May 152020
 

Five Good Covers presents five cross-genre reinterpretations of an oft-covered song.

John Martyn

You getting a bit weary with the news this year? Getting all a bit dark, isn’t it? If evil is too strong a word for this virus, good it certainly ain’t, with some of the actions of our leaders sometimes also bordering on, let’s say, willful. So it is to John Martyn I turn, with his plea for a little more uplift, a little more enlightenment. A little more love.
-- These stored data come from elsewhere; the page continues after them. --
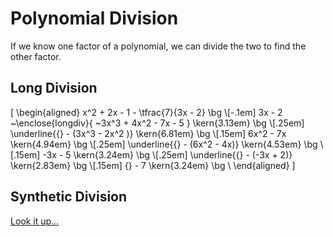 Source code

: # Polynomial Division

If we know one factor of a polynomial, we can divide the two to find the other factor.

## Long Division

\[
  \begin{aligned}
                                        x^2 + 2x - 1 - \tfrac{7}{3x - 2}     \bg \\[-.1em]
    3x - 2 ~\enclose{longdiv}{ ~3x^3 + 4x^2 - 7x - 5 }         \kern{3.13em} \bg \\[.25em]
               \underline{{} - (3x^3 - 2x^2 )}                 \kern{6.81em} \bg \\[.15em]
                                       6x^2 - 7x               \kern{4.94em} \bg \\[.25em]
                      \underline{{} - (6x^2 - 4x)}             \kern{4.53em} \bg \\[.15em]
                                             -3x - 5           \kern{3.24em} \bg \\[.25em]
                            \underline{{} - (-3x + 2)}         \kern{2.83em} \bg \\[.15em]
                                              {} - 7           \kern{3.24em} \bg \\
  \end{aligned}
\]

## Synthetic Division

[Look it up...](https://chilimath.com/lessons/intermediate-algebra/synthetic-division/)
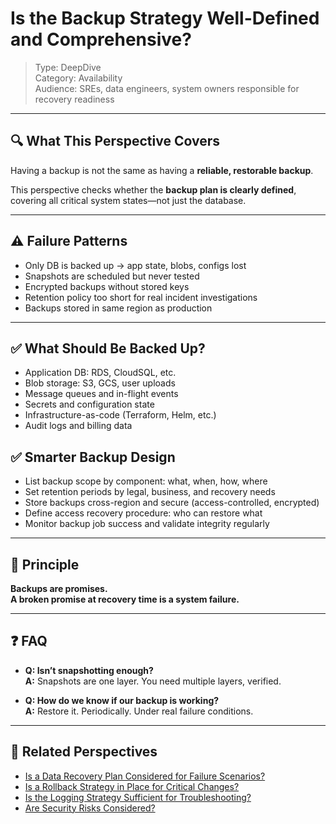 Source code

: # Is the Backup Strategy Well-Defined and Comprehensive?

> Type: DeepDive  
> Category: Availability  
> Audience: SREs, data engineers, system owners responsible for recovery readiness

---

## 🔍 What This Perspective Covers

Having a backup is not the same as having a **reliable, restorable backup**.

This perspective checks whether the **backup plan is clearly defined**, covering all critical system states—not just the database.

---

## ⚠️ Failure Patterns

- Only DB is backed up → app state, blobs, configs lost  
- Snapshots are scheduled but never tested  
- Encrypted backups without stored keys  
- Retention policy too short for real incident investigations  
- Backups stored in same region as production

---

## ✅ What Should Be Backed Up?

- Application DB: RDS, CloudSQL, etc.  
- Blob storage: S3, GCS, user uploads  
- Message queues and in-flight events  
- Secrets and configuration state  
- Infrastructure-as-code (Terraform, Helm, etc.)  
- Audit logs and billing data

## ✅ Smarter Backup Design

- List backup scope by component: what, when, how, where  
- Set retention periods by legal, business, and recovery needs  
- Store backups cross-region and secure (access-controlled, encrypted)  
- Define access recovery procedure: who can restore what  
- Monitor backup job success and validate integrity regularly

---

## 🧠 Principle

**Backups are promises.  
A broken promise at recovery time is a system failure.**

---

## ❓ FAQ

- **Q: Isn’t snapshotting enough?**  
  **A:** Snapshots are one layer. You need multiple layers, verified.

- **Q: How do we know if our backup is working?**  
  **A:** Restore it. Periodically. Under real failure conditions.

---

## 🔗 Related Perspectives

- [Is a Data Recovery Plan Considered for Failure Scenarios?](data-recovery-plan.md)
- [Is a Rollback Strategy in Place for Critical Changes?](../release/rollback-strategy.md)
- [Is the Logging Strategy Sufficient for Troubleshooting?](../non-functional/logging-for-troubleshooting.md)
- [Are Security Risks Considered?](../non-functional/security-risks.md)
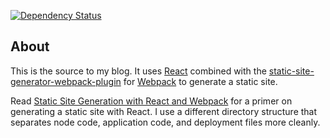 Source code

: [![Dependency Status](https://david-dm.org/kentor/kentor.github.io/src/dev-status.svg)](https://david-dm.org/kentor/kentor.github.io/src#info=devDependencies)

## About

This is the source to my blog. It uses [React](https://facebook.github.io/react/) combined with the [static-site-generator-webpack-plugin](static-site-generator-webpack-plugin) for [Webpack](http://webpack.github.io/) to generate a static site.

Read [Static Site Generation with React and Webpack](http://jxnblk.com/writing/posts/static-site-generation-with-react-and-webpack/) for a primer on generating a static site with React. I use a different directory structure that separates node code, application code, and deployment files more cleanly.
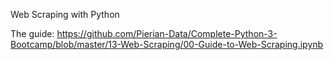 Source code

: Web Scraping with Python

The guide:
https://github.com/Pierian-Data/Complete-Python-3-Bootcamp/blob/master/13-Web-Scraping/00-Guide-to-Web-Scraping.ipynb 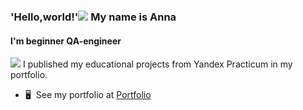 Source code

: ### 'Hello,world!'![](https://user-images.githubusercontent.com/18350557/176309783-0785949b-9127-417c-8b55-ab5a4333674e.gif) My name is Anna
#### I'm beginner QA-engineer
![](https://meggido.ru/wp-content/uploads/2022/04/github-nachal-blokirovat-rossijskih-polzovatelej-700x287.jpg)
I published my educational projects from Yandex Practicum in my portfolio.  
* 🖥️  See my portfolio at [Portfolio](http://docs.google.com/spreadsheets/d/1eXLUtnducwetkaoOx7UzqMmNfxnyJgxfunANM6HPfU0/edit?pli=1&gid=986705215#gid=986705215)


<!--
**chtoyer/chtoyer** is a ✨ _special_ ✨ repository because its `README.md` (this file) appears on your GitHub profile.

Here are some ideas to get you started:

- 🔭 I’m currently working on ...
- 🌱 I’m currently learning ...
- 👯 I’m looking to collaborate on ...
- 🤔 I’m looking for help with ...
- 💬 Ask me about ...
- 📫 How to reach me: ...
- 😄 Pronouns: ...
- ⚡ Fun fact: ...
-->
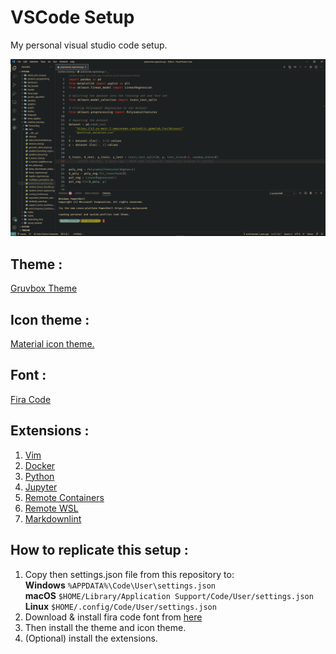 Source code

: # VSCode Setup
My personal visual studio code setup.

![Alt text](Screenshots/Screenshot.png "How my setup looks like :")

## Theme :
[Gruvbox Theme](https://github.com/jdinhify/vscode-theme-gruvboxl)<br>

## Icon theme :
[Material icon theme.](https://marketplace.visualstudio.com/items?itemName=PKief.material-icon-theme)<br>

## Font :
[Fira Code](https://github.com/tonsky/FiraCode)<br>

## Extensions :
1. [Vim](https://marketplace.visualstudio.com/items?itemName=vscodevim.vim)<br>
2. [Docker](https://marketplace.visualstudio.com/items?itemName=ms-azuretools.vscode-docker)<br>
3. [Python](https://marketplace.visualstudio.com/items?itemName=ms-python.python)<br>
4. [Jupyter](https://marketplace.visualstudio.com/items?itemName=ms-toolsai.jupyter)<br>
5. [Remote Containers](https://marketplace.visualstudio.com/items?itemName=ms-vscode-remote.remote-containers)<br>
6. [Remote WSL](https://marketplace.visualstudio.com/items?itemName=ms-vscode-remote.remote-wsl)<br>
7. [Markdownlint](https://marketplace.visualstudio.com/items?itemName=DavidAnson.vscode-markdownlint)<br>

## How to replicate this setup :
1. Copy then settings.json file from this repository to: <br>
    **Windows** `%APPDATA%\Code\User\settings.json`<br>
    **macOS** `$HOME/Library/Application Support/Code/User/settings.json`<br>
    **Linux** `$HOME/.config/Code/User/settings.json`<br>
2. Download & install fira code font from [here](https://github.com/tonsky/FiraCode/releases)
3. Then install the theme and icon theme.
4. (Optional) install the extensions.
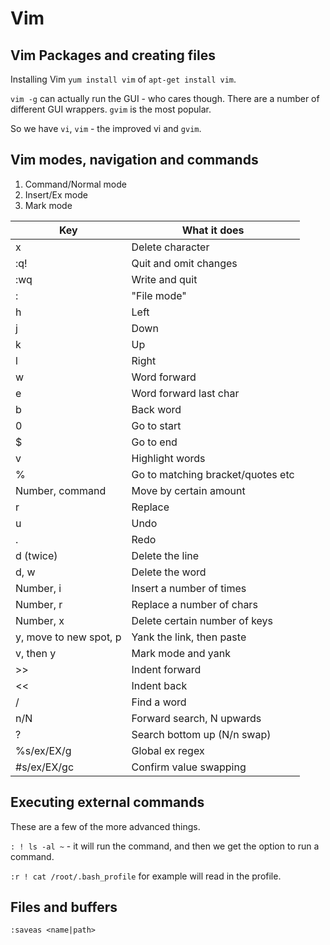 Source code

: # Vim

## Vim Packages and creating files

Installing Vim `yum install vim` of `apt-get install vim`.

`vim -g` can actually run the GUI - who cares though. There are a number of different GUI wrappers. `gvim` is the most popular.

So we have `vi`, `vim` - the improved vi and `gvim`.

## Vim modes, navigation and commands

1. Command/Normal mode
2. Insert/Ex mode
3. Mark mode

| Key 				| What it does 						|
| ---				| ---								|
| x					| Delete character 					|
| :q! 				| Quit and omit changes 			|
| :wq				| Write and quit	 				|
| : 				| "File mode" 						|
| h 				| Left								|
| j 				| Down 								|
| k 				| Up 								|
| l					| Right 							|
| w 				| Word forward 						|
| e 				| Word forward last char 			|
| b 				| Back word 						|
| 0 				| Go to start 						|
| $ 				| Go to end 						|
| v					| Highlight words					|
| % 				| Go to matching bracket/quotes etc |
| Number, command 	| Move by certain amount 			|
| r 				| Replace 							|
| u 				| Undo 								|
| . 				| Redo 								|
| d (twice) 		| Delete the line 					|
| d, w 				| Delete the word 					|
| Number, i 		| Insert a number of times 			|
| Number, r 		| Replace a number of chars 		|
| Number, x 		| Delete certain number of keys 	|
| y, move to new spot, p | Yank the link, then paste 	|
| v, then y 		| Mark mode and yank 				|
| >>				| Indent forward 					|
| << 				| Indent back 						|
| /<word>			| Find a word 						|
| n/N 				| Forward search, N upwards 		|
| ?<word>			| Search bottom up (N/n swap)		|
| %s/ex/EX/g 		| Global ex regex 					|
| #s/ex/EX/gc 		| Confirm value swapping 			|

## Executing external commands

These are a few of the more advanced things.

`: ! ls -al ~` - it will run the command, and then we get the option to run a command.

`:r ! cat /root/.bash_profile` for example will read in the profile.

## Files and buffers

`:saveas <name|path>`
John Martyn was a mercurial man, a mass of paradigms. He had the voice and look of an angel at the start of his career, and the recreational habits of the devil. Those lifestyle choices visibly destroyed his body, as over the years he became the embodiment of Dorian Gray’s attic artwork. Yet the voice remained–sure, a tad more blurred around the edges–with the songwriting seeming not to suffer at all. Sounding as though he was never sure if he was a home counties poet or a Glaswegian hardman, Martyn’s onstage persona and accent slipped randomly from the one to the other, belches and sonnets taking turn for attention. Said not to be the nicest of men, not least when afire with alcohol, he left a trajectory of broken relationships and broken faces behind him. His bad habits ultimately killed this 20-stone diabetic amputee, although, with no small irony, his death came at a time where he had finally taken to sobriety. This was no challenge in itself, when journalists, seeking a good story, would sneak him in bottles of hooch, directly against the wishes of his final partner.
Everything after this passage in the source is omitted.